WORK TASK
From the data below, copy exactly the lines that lie between the one holding "against a set of" and the one holding "for over half", including both, and nothing more.

RECORDS FOR THE EXERCISE
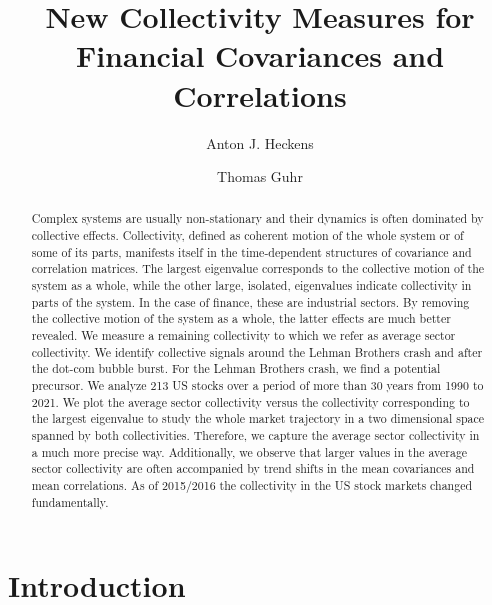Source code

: \documentclass[aps, pra, groupedaddress, showkeys, twocolumn, floatfix, 10pt]{revtex4-2}
\begin{document}
\title{New Collectivity Measures for Financial Covariances and Correlations}

\author{Anton J. Heckens}
\author{Thomas Guhr}




\begin{abstract}
 Complex systems are usually non-stationary and their dynamics
  is often dominated by collective effects.  Collectivity, defined as
  coherent motion of the whole system or of some of its parts,
  manifests itself in the time-dependent structures of covariance and
  correlation matrices. The largest eigenvalue corresponds to the
  collective motion of the system as a whole, while the other large, isolated, eigenvalues indicate collectivity in parts of the system. In the case
  of finance, these are industrial sectors. By removing the collective
  motion of the system as a whole, the latter effects are much better revealed. 
  We measure a remaining collectivity to which we refer as average sector collectivity. 
  We identify
  collective signals around the Lehman Brothers crash and after the
  dot-com bubble burst.  For the Lehman Brothers crash, we find a
  potential precursor. We analyze 213 US stocks over a period
  of more than 30 years from 1990 to 2021.
  We plot the average sector collectivity versus the collectivity
  corresponding to the largest eigenvalue to study the whole market
  trajectory in a two dimensional space spanned by both collectivities. Therefore, we capture the average sector collectivity in a much more precise way. Additionally, we
  observe that larger values in the average sector collectivity are often
  accompanied by trend shifts in the mean covariances and mean
  correlations.  As of 2015/2016 the collectivity in the US stock
  markets changed fundamentally.
\end{abstract}



\maketitle



\section{\label{sec:Introduction}Introduction}
\end{document}
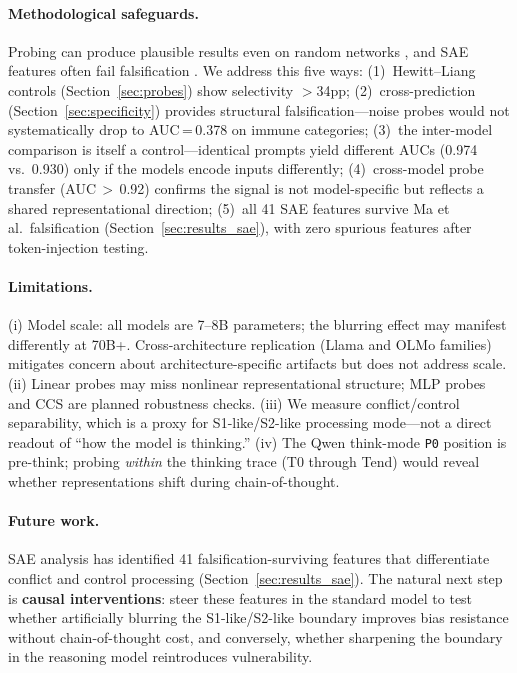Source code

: \documentclass[twocolumn,10pt]{article}
\newcommand{\sone}{S1-like}
\newcommand{\stwo}{S2-like}
\newcommand{\pzero}{\texttt{P0}}
\begin{document}
\paragraph{Methodological safeguards.}
Probing can produce plausible results even on random networks
\citep{meloux2025dead}, and SAE features often fail falsification
\citep{sanitychecks2026}.  We address this five ways: (1)~Hewitt--Liang
controls (Section~\ref{sec:probes}) show selectivity $>$34pp;
(2)~cross-prediction (Section~\ref{sec:specificity}) provides structural
falsification---noise probes would not systematically drop to
AUC\,=\,0.378 on immune categories; (3)~the inter-model comparison is
itself a control---identical prompts yield different AUCs (0.974
vs.\ 0.930) only if the models encode inputs differently;
(4)~cross-model probe transfer (AUC\,$>$\,0.92) confirms the signal is
not model-specific but reflects a shared representational direction;
(5)~all 41 SAE features survive Ma et al.\ falsification
(Section~\ref{sec:results_sae}), with zero spurious features after
token-injection testing.

\paragraph{Limitations.}
(i) Model scale: all models are 7--8B parameters; the blurring effect
may manifest differently at 70B+.  Cross-architecture replication
(Llama and OLMo families) mitigates concern about architecture-specific
artifacts but does not address scale.
(ii) Linear probes may miss nonlinear representational structure; MLP
probes and CCS \citep{burns2022discovering} are planned robustness checks.
(iii) We measure conflict/control separability, which is a proxy for
\sone{}/\stwo{} processing mode---not a direct readout of ``how the model
is thinking.''
(iv) The Qwen think-mode \pzero{} position is pre-think; probing
\emph{within} the thinking trace (T0 through Tend) would reveal whether
representations shift during chain-of-thought.

\paragraph{Future work.}
SAE analysis has identified 41 falsification-surviving features that
differentiate conflict and control processing
(Section~\ref{sec:results_sae}).  The natural next step is
\textbf{causal interventions}: steer these features in the standard
model to test whether artificially blurring the \sone{}/\stwo{}
boundary improves bias resistance without chain-of-thought cost, and
conversely, whether sharpening the boundary in the reasoning model
reintroduces vulnerability.
\end{document}
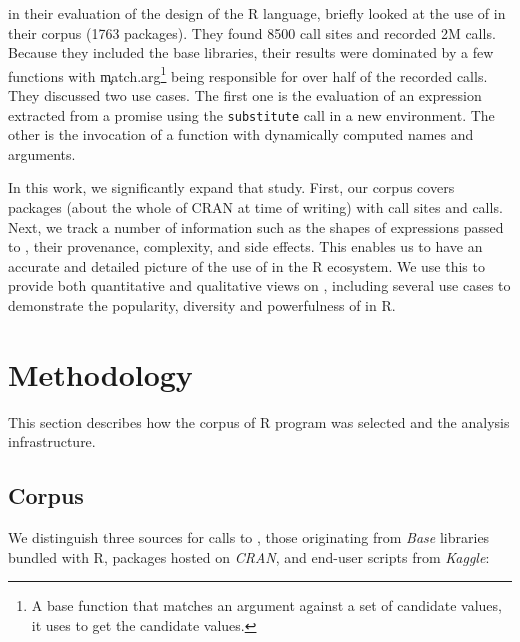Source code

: \documentclass[screen,acmsmall]{acmart}%
\renewcommand{\k}[1]{\lstinline |#1|\xspace}
\begin{document}
\citet{ecoop12} in their evaluation of the design of the R language, briefly
looked at the use of \eval in their corpus (1763 packages). They found 8500
\eval call sites and recorded 2M \eval calls. Because they included the base
libraries, their results were dominated by a few functions with
\c{match.arg}\footnote{A base function that matches an argument against a set of
candidate values, it uses \eval to get the candidate values.} being responsible
for over half of the recorded \eval calls. They discussed two use cases. The
first one is the evaluation of an expression extracted from a promise using the
\k{substitute} call in a new environment. The other is the invocation of a
function with dynamically computed names and arguments.

In this work, we significantly expand that study. First, our corpus covers
\CranPackages packages (about the whole of CRAN at time of writing) with
\PkgHitEvalCallSites \eval call sites and \packageAllcallsRnd \eval calls.
Next, we track a number of information such as the shapes of expressions
passed to \eval, their provenance, complexity, and side effects. This enables
us to have an accurate and detailed picture of the use of \eval in the R
ecosystem. We use this to provide both quantitative and qualitative views on
\eval, including several use cases to demonstrate the popularity, diversity and
powerfulness of \eval in R.

\section{Methodology}

This section describes how the corpus of R program was selected and the analysis
infrastructure.

\subsection{Corpus}

We distinguish three sources for calls to \eval, those originating from
\emph{Base} libraries bundled with R, packages hosted on \emph{CRAN}, and
end-user scripts from \emph{Kaggle}:
\end{document}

SOLVED EXERCISE
\c{match.arg}\footnote{A base function that matches an argument against a set of
candidate values, it uses \eval to get the candidate values.} being responsible
for over half of the recorded \eval calls. They discussed two use cases. The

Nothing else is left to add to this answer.